▶ DATA PROVIDED
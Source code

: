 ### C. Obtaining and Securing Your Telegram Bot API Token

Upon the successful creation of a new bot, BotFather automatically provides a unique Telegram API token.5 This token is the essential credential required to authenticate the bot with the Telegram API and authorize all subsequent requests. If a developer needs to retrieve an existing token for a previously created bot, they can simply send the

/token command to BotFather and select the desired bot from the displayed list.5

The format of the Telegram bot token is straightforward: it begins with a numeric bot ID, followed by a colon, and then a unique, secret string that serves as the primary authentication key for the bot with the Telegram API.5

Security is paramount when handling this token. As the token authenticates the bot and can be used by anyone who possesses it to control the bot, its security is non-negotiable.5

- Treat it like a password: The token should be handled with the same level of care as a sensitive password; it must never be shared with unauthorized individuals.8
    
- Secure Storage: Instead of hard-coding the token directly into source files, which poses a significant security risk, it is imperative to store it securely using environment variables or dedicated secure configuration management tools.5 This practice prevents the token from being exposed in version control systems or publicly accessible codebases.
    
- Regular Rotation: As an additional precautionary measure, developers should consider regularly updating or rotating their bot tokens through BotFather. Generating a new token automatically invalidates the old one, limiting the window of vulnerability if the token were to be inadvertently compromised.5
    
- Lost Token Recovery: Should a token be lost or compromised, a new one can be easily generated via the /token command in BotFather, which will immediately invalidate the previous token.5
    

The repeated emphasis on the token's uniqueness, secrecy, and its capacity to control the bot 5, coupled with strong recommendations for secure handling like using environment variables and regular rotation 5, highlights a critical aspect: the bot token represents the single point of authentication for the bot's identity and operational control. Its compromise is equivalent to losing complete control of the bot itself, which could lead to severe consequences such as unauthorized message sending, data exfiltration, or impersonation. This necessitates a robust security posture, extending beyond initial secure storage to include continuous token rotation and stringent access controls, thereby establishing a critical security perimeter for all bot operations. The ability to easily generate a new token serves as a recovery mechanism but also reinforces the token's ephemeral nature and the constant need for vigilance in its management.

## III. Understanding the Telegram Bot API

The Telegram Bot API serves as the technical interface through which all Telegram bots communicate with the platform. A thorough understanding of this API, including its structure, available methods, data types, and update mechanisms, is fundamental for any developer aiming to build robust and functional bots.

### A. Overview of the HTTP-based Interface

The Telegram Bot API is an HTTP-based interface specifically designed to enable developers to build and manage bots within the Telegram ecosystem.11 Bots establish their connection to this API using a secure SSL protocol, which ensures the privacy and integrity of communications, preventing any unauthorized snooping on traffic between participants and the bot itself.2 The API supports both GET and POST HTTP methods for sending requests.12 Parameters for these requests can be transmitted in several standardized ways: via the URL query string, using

▶ WHAT THE EXERCISE ASKS
Your task is to show every line of the listing above containing "through".

▶ COMPLETED EXERCISE
- Regular Rotation: As an additional precautionary measure, developers should consider regularly updating or rotating their bot tokens through BotFather. Generating a new token automatically invalidates the old one, limiting the window of vulnerability if the token were to be inadvertently compromised.5
The Telegram Bot API serves as the technical interface through which all Telegram bots communicate with the platform. A thorough understanding of this API, including its structure, available methods, data types, and update mechanisms, is fundamental for any developer aiming to build robust and functional bots.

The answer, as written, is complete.